(Records from a data source)
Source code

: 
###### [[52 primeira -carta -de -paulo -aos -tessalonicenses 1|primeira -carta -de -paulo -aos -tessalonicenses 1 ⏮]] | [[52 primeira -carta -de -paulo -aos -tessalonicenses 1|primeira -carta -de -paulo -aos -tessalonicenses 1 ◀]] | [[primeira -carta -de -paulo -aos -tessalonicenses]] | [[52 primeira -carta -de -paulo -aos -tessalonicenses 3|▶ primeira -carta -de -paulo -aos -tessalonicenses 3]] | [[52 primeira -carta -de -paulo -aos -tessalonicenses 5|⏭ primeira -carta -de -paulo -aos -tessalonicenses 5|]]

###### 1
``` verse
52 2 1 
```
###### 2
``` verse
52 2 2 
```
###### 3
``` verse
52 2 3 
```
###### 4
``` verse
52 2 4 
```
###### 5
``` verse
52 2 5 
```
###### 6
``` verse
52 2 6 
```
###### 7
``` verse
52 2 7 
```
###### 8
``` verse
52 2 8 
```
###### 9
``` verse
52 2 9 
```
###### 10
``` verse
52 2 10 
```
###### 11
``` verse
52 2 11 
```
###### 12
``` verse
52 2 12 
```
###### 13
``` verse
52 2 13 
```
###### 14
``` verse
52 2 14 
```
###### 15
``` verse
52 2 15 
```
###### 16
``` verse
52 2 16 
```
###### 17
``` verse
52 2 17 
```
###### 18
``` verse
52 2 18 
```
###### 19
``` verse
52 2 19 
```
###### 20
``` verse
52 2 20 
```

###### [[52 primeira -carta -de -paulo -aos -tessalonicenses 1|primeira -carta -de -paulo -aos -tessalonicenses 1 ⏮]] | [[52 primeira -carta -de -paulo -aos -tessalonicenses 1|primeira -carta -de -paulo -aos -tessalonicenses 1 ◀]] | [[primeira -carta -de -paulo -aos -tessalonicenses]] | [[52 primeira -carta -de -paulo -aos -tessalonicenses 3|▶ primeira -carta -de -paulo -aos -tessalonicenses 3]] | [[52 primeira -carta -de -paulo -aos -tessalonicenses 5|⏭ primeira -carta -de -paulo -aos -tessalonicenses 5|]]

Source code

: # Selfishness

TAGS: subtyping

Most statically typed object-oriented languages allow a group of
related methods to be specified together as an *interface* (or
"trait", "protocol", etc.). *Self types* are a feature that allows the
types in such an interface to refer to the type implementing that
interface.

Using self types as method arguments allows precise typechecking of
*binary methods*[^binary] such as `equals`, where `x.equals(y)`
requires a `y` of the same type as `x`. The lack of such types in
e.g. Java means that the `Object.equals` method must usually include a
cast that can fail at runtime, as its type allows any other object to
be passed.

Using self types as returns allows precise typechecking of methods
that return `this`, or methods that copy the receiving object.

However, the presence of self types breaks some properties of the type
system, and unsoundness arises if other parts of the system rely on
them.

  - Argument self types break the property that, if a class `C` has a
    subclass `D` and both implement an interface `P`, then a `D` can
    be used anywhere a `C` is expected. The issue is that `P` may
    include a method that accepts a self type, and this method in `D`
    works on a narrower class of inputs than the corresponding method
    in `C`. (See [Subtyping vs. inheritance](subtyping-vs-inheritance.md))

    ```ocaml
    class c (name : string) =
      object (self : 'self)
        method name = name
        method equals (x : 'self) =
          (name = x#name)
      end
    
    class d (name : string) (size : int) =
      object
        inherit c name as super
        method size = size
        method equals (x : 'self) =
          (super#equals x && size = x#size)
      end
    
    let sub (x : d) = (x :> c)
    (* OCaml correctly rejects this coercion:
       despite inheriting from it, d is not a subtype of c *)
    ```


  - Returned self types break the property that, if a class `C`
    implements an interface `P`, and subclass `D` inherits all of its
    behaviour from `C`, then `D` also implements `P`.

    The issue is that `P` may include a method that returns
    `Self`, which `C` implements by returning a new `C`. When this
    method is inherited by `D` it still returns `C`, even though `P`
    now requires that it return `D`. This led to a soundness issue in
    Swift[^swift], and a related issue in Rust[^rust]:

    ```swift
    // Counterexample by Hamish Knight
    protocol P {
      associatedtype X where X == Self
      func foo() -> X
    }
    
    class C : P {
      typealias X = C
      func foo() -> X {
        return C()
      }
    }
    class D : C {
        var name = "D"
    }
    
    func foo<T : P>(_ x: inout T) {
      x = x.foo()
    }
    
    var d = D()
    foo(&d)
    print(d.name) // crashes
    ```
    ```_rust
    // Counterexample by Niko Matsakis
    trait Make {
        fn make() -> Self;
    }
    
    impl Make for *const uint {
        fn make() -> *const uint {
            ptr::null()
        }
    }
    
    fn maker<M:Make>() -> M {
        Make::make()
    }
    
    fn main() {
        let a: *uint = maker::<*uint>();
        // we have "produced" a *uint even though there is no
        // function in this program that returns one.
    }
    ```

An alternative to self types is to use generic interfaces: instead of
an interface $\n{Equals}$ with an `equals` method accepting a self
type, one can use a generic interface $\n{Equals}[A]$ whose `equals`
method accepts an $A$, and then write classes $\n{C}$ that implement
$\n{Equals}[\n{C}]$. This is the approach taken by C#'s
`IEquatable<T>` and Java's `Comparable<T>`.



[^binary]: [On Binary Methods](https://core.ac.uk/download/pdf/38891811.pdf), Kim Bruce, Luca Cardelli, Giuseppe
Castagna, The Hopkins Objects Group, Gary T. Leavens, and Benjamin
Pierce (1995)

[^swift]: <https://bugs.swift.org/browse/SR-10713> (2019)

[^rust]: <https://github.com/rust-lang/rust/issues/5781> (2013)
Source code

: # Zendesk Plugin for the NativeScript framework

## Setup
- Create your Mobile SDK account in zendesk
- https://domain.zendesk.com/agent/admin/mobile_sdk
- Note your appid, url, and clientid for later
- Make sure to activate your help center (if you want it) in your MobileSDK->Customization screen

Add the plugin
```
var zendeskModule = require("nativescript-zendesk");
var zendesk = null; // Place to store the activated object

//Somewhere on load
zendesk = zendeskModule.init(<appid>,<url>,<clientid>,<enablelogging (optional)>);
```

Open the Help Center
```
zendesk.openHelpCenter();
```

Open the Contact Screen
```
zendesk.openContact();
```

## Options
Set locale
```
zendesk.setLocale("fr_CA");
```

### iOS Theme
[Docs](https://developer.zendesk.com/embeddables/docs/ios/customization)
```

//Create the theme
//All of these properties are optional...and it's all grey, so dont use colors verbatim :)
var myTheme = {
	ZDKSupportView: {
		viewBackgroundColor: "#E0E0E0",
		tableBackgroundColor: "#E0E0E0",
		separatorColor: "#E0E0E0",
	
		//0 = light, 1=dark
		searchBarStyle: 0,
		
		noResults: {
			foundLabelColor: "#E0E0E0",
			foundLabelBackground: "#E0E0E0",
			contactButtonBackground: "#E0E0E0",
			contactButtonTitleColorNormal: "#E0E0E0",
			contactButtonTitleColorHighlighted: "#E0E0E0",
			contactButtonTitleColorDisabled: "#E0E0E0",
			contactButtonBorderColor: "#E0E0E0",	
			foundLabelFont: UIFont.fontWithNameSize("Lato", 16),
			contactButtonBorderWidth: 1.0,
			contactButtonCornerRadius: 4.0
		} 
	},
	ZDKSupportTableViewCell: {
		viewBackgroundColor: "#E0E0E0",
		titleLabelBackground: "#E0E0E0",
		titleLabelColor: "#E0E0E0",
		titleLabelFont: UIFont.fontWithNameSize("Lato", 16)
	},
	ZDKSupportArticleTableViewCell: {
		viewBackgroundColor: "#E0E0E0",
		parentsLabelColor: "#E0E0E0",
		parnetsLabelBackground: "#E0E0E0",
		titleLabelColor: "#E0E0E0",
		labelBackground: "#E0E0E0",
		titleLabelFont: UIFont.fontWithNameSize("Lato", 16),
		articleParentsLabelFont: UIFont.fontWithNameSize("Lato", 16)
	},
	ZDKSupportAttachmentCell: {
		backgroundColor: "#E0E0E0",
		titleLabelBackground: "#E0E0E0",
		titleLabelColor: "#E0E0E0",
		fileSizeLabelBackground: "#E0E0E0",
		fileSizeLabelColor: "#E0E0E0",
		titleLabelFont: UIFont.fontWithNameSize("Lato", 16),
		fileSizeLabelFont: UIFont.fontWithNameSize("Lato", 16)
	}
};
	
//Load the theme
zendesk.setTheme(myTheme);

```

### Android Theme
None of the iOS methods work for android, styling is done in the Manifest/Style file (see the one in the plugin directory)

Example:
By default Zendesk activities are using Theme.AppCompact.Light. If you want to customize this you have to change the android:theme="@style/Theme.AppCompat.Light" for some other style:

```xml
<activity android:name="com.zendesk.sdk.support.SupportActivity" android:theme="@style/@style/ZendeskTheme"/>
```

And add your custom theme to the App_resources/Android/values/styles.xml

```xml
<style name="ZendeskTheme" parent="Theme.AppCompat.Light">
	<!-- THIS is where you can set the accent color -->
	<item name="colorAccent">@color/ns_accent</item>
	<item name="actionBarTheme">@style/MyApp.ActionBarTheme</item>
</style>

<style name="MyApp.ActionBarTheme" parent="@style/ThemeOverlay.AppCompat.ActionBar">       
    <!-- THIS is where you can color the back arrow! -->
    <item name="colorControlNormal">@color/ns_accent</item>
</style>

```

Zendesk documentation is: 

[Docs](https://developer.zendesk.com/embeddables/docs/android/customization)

Work to be completed:
For the string "super", show each line of the entries above where it occurs.

Answer:
        inherit c name as super
          (super#equals x && size = x#size)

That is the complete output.